» **Work instruction**
Word for word, transcribe the records that follow.

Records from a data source
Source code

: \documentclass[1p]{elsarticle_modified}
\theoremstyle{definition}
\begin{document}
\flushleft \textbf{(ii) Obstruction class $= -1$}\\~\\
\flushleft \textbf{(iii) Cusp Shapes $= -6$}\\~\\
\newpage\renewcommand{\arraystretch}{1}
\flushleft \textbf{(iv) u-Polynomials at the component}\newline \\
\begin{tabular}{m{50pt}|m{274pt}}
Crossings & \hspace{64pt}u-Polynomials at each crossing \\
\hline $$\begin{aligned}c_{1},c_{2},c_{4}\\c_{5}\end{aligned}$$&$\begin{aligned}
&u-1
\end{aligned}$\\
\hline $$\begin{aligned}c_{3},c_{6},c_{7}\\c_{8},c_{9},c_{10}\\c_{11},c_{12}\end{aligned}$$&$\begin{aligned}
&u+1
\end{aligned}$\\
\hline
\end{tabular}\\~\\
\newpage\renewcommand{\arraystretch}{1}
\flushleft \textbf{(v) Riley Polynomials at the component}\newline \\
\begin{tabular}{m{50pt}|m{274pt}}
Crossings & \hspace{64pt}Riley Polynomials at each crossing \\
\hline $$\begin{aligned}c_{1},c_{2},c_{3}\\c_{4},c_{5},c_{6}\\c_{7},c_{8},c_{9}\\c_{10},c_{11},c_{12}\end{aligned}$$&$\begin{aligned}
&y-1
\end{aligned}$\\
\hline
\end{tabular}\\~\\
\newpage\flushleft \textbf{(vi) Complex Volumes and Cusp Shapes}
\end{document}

» **Solution to this task**
Source code

: \documentclass[1p]{elsarticle_modified}
\theoremstyle{definition}
\begin{document}
\flushleft \textbf{(ii) Obstruction class $= -1$}\\~\\
\flushleft \textbf{(iii) Cusp Shapes $= -6$}\\~\\
\newpage\renewcommand{\arraystretch}{1}
\flushleft \textbf{(iv) u-Polynomials at the component}\newline \\
\begin{tabular}{m{50pt}|m{274pt}}
Crossings & \hspace{64pt}u-Polynomials at each crossing \\
\hline $$\begin{aligned}c_{1},c_{2},c_{4}\\c_{5}\end{aligned}$$&$\begin{aligned}
&u-1
\end{aligned}$\\
\hline $$\begin{aligned}c_{3},c_{6},c_{7}\\c_{8},c_{9},c_{10}\\c_{11},c_{12}\end{aligned}$$&$\begin{aligned}
&u+1
\end{aligned}$\\
\hline
\end{tabular}\\~\\
\newpage\renewcommand{\arraystretch}{1}
\flushleft \textbf{(v) Riley Polynomials at the component}\newline \\
\begin{tabular}{m{50pt}|m{274pt}}
Crossings & \hspace{64pt}Riley Polynomials at each crossing \\
\hline $$\begin{aligned}c_{1},c_{2},c_{3}\\c_{4},c_{5},c_{6}\\c_{7},c_{8},c_{9}\\c_{10},c_{11},c_{12}\end{aligned}$$&$\begin{aligned}
&y-1
\end{aligned}$\\
\hline
\end{tabular}\\~\\
\newpage\flushleft \textbf{(vi) Complex Volumes and Cusp Shapes}
\end{document}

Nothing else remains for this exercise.